* [Work order]
Each record should be retyped word for word.

* [Supplied entries]

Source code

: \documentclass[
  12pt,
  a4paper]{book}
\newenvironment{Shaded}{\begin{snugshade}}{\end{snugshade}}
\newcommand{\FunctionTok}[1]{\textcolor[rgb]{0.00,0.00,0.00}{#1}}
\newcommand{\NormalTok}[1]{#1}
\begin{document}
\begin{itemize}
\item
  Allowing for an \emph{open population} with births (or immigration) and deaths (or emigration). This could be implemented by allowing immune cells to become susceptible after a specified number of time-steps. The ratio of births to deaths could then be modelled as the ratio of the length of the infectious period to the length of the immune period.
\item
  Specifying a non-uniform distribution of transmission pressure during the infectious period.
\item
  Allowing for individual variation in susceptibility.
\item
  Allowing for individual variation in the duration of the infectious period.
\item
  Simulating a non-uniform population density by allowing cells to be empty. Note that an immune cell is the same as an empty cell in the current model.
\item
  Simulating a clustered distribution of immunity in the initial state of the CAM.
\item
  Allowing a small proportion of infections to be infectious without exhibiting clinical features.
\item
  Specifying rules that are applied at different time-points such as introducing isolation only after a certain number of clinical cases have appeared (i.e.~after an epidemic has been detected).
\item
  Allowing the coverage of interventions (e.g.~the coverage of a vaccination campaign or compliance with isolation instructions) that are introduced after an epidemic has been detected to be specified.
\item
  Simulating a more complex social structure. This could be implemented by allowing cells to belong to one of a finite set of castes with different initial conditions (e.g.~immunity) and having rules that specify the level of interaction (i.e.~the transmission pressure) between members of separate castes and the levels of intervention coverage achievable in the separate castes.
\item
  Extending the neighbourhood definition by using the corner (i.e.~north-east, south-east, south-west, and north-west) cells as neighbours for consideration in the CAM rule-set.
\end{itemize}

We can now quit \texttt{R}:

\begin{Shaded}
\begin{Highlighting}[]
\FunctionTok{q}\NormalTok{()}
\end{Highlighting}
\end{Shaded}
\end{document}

* [Solution to the problem]
Source code

: \documentclass[
  12pt,
  a4paper]{book}
\newenvironment{Shaded}{\begin{snugshade}}{\end{snugshade}}
\newcommand{\FunctionTok}[1]{\textcolor[rgb]{0.00,0.00,0.00}{#1}}
\newcommand{\NormalTok}[1]{#1}
\begin{document}
\begin{itemize}
\item
  Allowing for an \emph{open population} with births (or immigration) and deaths (or emigration). This could be implemented by allowing immune cells to become susceptible after a specified number of time-steps. The ratio of births to deaths could then be modelled as the ratio of the length of the infectious period to the length of the immune period.
\item
  Specifying a non-uniform distribution of transmission pressure during the infectious period.
\item
  Allowing for individual variation in susceptibility.
\item
  Allowing for individual variation in the duration of the infectious period.
\item
  Simulating a non-uniform population density by allowing cells to be empty. Note that an immune cell is the same as an empty cell in the current model.
\item
  Simulating a clustered distribution of immunity in the initial state of the CAM.
\item
  Allowing a small proportion of infections to be infectious without exhibiting clinical features.
\item
  Specifying rules that are applied at different time-points such as introducing isolation only after a certain number of clinical cases have appeared (i.e.~after an epidemic has been detected).
\item
  Allowing the coverage of interventions (e.g.~the coverage of a vaccination campaign or compliance with isolation instructions) that are introduced after an epidemic has been detected to be specified.
\item
  Simulating a more complex social structure. This could be implemented by allowing cells to belong to one of a finite set of castes with different initial conditions (e.g.~immunity) and having rules that specify the level of interaction (i.e.~the transmission pressure) between members of separate castes and the levels of intervention coverage achievable in the separate castes.
\item
  Extending the neighbourhood definition by using the corner (i.e.~north-east, south-east, south-west, and north-west) cells as neighbours for consideration in the CAM rule-set.
\end{itemize}

We can now quit \texttt{R}:

\begin{Shaded}
\begin{Highlighting}[]
\FunctionTok{q}\NormalTok{()}
\end{Highlighting}
\end{Shaded}
\end{document}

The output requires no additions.